Retail Installment Sales Contract Abuses
- Bland v. Carolina Lease Management Group, Craven County Superior Court No. 22 CvS 306
This putative class action is an affirmative class action that raises the same claims as are alleged in the counterclaim in Greene v. Carolina Lease Management Group, supra. Plaintiffs entered into separate rent to own contracts for storage sheds with Carolina Lease Management Group. The agreements provided that after 4 years of monthly payments, the sheds would be theirs. Under North Carolina law, this agreement is a retail installment sale, and the interest being charged is more than twice what the North Carolina RISA allows.
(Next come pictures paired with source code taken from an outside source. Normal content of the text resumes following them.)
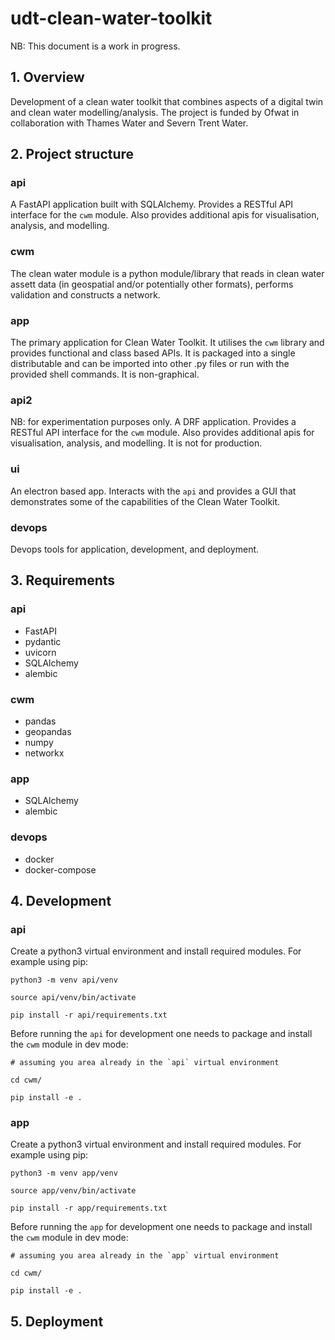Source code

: # udt-clean-water-toolkit

NB: This document is a work in progress.

## 1. Overview

Development of a clean water toolkit that combines aspects of a digital twin and clean water modelling/analysis. The project is funded by Ofwat in collaboration with Thames Water and Severn Trent Water.

## 2. Project structure

### api

A FastAPI application built with SQLAlchemy. Provides a RESTful API interface for the `cwm` module. Also provides additional apis for visualisation, analysis, and modelling.

### cwm

The clean water module is a python module/library that reads in clean water assett data (in geospatial and/or potentially other formats), performs validation and constructs a network.

### app

The primary application for Clean Water Toolkit. It utilises the `cwm` library and provides functional and class based APIs. It is packaged into a single distributable and can be imported into other .py files or run with the provided shell commands. It is non-graphical. 

### api2

NB: for experimentation purposes only. A DRF application. Provides a RESTful API interface for the `cwm` module. Also provides additional apis for visualisation, analysis, and modelling. It is not for production.

### ui

An electron based app. Interacts with the `api` and provides a GUI that demonstrates some of the capabilities of the Clean Water Toolkit.

### devops

Devops tools for application, development, and deployment.


## 3. Requirements

### api

- FastAPI
- pydantic
- uvicorn
- SQLAlchemy
- alembic

### cwm

- pandas
- geopandas
- numpy
- networkx

### app

- SQLAlchemy
- alembic

### devops

- docker
- docker-compose


## 4. Development

### api

Create a python3 virtual environment and install required modules. For example using pip:

```
python3 -m venv api/venv

source api/venv/bin/activate

pip install -r api/requirements.txt

```

Before running the `api` for development one needs to package and install the `cwm` module in dev mode:

```
# assuming you area already in the `api` virtual environment

cd cwm/

pip install -e .

```


### app

Create a python3 virtual environment and install required modules. For example using pip:

```
python3 -m venv app/venv

source app/venv/bin/activate

pip install -r app/requirements.txt

```

Before running the `app` for development one needs to package and install the `cwm` module in dev mode:

```
# assuming you area already in the `app` virtual environment

cd cwm/

pip install -e .

```

## 5. Deployment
The complaint seeks to have this form of contract declared void and damages awarded for the associated UDAP and fair debt collection violations.
- Greene v. Carolina Lease Management Group, Jones County Superior Court No. 21 CvD 134.
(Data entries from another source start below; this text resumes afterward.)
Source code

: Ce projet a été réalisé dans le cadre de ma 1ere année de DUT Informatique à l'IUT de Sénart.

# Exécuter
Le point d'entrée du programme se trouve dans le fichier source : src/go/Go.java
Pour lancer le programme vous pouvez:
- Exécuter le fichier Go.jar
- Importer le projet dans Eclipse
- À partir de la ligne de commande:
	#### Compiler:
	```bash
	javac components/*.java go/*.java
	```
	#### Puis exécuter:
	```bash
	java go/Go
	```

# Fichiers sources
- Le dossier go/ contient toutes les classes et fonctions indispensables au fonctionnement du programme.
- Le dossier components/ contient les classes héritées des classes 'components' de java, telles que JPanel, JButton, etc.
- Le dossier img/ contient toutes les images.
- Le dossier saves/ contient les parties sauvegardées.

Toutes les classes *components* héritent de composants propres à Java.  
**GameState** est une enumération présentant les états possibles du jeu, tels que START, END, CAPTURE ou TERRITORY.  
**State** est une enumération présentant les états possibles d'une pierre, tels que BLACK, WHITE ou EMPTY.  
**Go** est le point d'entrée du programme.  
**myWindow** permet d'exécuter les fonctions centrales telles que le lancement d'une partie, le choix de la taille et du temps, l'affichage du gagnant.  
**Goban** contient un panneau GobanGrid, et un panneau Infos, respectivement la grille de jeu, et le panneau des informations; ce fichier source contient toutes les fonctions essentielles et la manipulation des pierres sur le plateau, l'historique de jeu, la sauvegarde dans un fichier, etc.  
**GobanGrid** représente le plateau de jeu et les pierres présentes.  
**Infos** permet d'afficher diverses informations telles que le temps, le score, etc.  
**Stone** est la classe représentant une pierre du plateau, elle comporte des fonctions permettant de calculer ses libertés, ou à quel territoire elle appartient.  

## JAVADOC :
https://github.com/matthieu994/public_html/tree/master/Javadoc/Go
The class counterclaim filed in response to a replevin action alleges that Mr. Greene entered into a rent to own contract for a storage shed with Carolina Lease Management Group. The agreement provided that after 4 years of monthly payments, the shed would be his. Under North Carolina law, this agreement is a retail instalment sale, and the interest being charged is more than twice what North Carolina law allows. The counterclaim seeks to have this form of contract, which a few hundred other North Carolina residents have likely entered into, declared void, and damages awarded for the associated UDAP and fair debt collection violations.
- The Louis v. SafeRent Solutions – this lawsuit alleges that the national tenant screening provider has been violating the Fair Housing Act and related state laws for years. SafeRent, formerly known as CoreLogic Rental Property Solutions, provides tenant screening services that disproportionately give low scores to Black and Hispanic rental applicants who use federally funded housing vouchers to pay the vast majority of their rent, causing them to be denied housing. The lawsuit alleges that SafeRent’s algorithm has a disparate impact based on race and source of income, in violation of federal and state laws.